(Work required) Return all the entries below exactly, except for the images they hold.

(Data supplied)
■ ■ ■ ■ ■

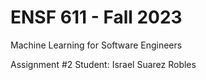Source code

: # ENSF 611 - Fall 2023
Machine Learning for Software Engineers

Assignment #2
Student: Israel Suarez Robles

■ ■ ■ ■ ■

(Task response)
Source code

: # ENSF 611 - Fall 2023
Machine Learning for Software Engineers

Assignment #2
Student: Israel Suarez Robles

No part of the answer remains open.